Ometov was sitting in one of the newly arrived chairs looking out at the courtyard, where the sun was still burning through the trees in shafts and splinters of light. He finally had shed his suit coat and rolled his long sleeves to his elbow.

“This is June,” he said. “So it will be this hot for two more months?”

Cate grinned. “I’ve seen it: stay like this into November,” she said, sitting down near the tables.

Ometov looked at her, astonished. “November? You’re joking.”

“No, the heat’s only going to get worse during the next two or three months.”

“Into September?” Ometov couldn’t believe it.

“Krupatin picked a great time to visit,” Hain said. He was standing near the tables, looking at the computer setup.

“I just hope the bastard actually shows up,” Erika said. She was sipping unenthusiastically from a bottle of beer, and Cate guessed she was not much of a drinker of any kind of alcohol.

“I think the intelligence is good,” Ometov said. “I think the odds are good.”

“Damn right,” Hain said. “I can tell you, our budget masters wouldn’t have let us go this far if they thought the intelligence was iffy.”

“He must know he is very important here now,” Erika said. “He will be more careful. His people here—his own intelligence—must be telling him to watch his step.”
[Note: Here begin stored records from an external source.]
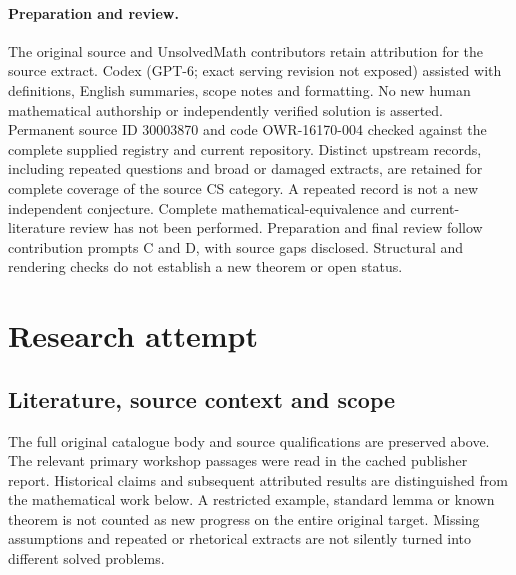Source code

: \documentclass[11pt]{article}
\begin{document}
\paragraph{Preparation and review.}
The original source and UnsolvedMath contributors retain attribution for the source extract. Codex (GPT-6; exact serving revision not exposed) assisted with definitions, English summaries, scope notes and formatting. No new human mathematical authorship or independently verified solution is asserted. Permanent source ID 30003870 and code OWR-16170-004 checked against the complete supplied registry and current repository. Distinct upstream records, including repeated questions and broad or damaged extracts, are retained for complete coverage of the source CS category. A repeated record is not a new independent conjecture. Complete mathematical-equivalence and current-literature review has not been performed. Preparation and final review follow contribution prompts C and D, with source gaps disclosed. Structural and rendering checks do not establish a new theorem or open status.
\label{end:30003870}

\section{Research attempt}
\subsection{Literature, source context and scope}
The full original catalogue body and source qualifications are preserved above. The relevant primary workshop passages were read in the cached publisher report. Historical claims and subsequent attributed results are distinguished from the mathematical work below. A restricted example, standard lemma or known theorem is not counted as new progress on the entire original target. Missing assumptions and repeated or rhetorical extracts are not silently turned into different solved problems.
\end{document}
“No doubt,” Hain agreed, “and he will. But that won’t stop him from coming.”

Erika rolled her head to the side and gave a skeptical lift of her eyebrows, but she let it go. Cate wondered how Erika had gotten this assignment. She assumed the BKA had given their decision a lot of consideration. Erika Jaeger, Cate guessed, was an interesting story.

“What do you think about our little boy?” Ometov asked, looking at Cate with his amused smile, his shambling manner more apparent as he slumped in a shirt so wrinkled it looked as if he had washed it in an airplane lavatory and put it in his bag to dry.

“Before I answer that, I have a question,” Cate said.

Ometov nodded.

“What kind of man would I see if I were to meet Krupatin now, if I had no idea what he did other than that he was a businessman?”

“Ah, a good question, a very good one.” Ometov beamed. “What kind of man.” He swigged from his bottle,
staring at the bare floor. “Well, if you were to meet Sergei Krupatin today, if a friend introduced you, you would see a handsome man,” he said, looking at her. “Prematurely gray hair, a clean-cut dark mustache, a good straight nose. One scar, horizontal, here.” He drew a finger under his right eye. “He would talk to you intelligently, using passable English, and he would be very sophisticated in his manners, obviously intelligent. If you asked him his occupation, he would say something vague like ‘international commodities’ or ‘international investments.’ He would be dressed immaculately in a British tailor-made suit. If you talked to him for several hours, you would be impressed. If you talked to him all day, you would see things that would make you begin to wonder. If you talked to him for several days, you might well decide that he was not the kind of man you wanted to know, and you would avoid him in the future.”

He gestured vaguely with his beer bottle. “But of course he can be irresistibly charming, and that, along with his good looks and wealth, makes him honey to butterflies. Women do not quickly see the real Sergei, which is never far below his superficial refinement. If you were inclined to succumb to his advances, you would discover that he has a proclivity for brutal sexual involvements. Two women—that we know about—have died from his ‘affections.’ What is it your prostitutes call men like that?”

“Rough trade,” Cate said.

“Exactly. Rough trade. But that was years ago. Now his women are more respectable—a little higher up on the predatory evolutionary chain, one might say.”

“He’s never been married?” Gate asked.

Ometov smiled, and seemed delighted once again by her question.

“No,” he said softly, and then his smile faded as though he were about to discuss a great sadness. “Sergei has never been married. In fact, with one possible exception long ago, the man is incapable of forming any kind of real attachment to a woman. He just doesn’t need them, except for sex, and that is easily taken care of by anyone.”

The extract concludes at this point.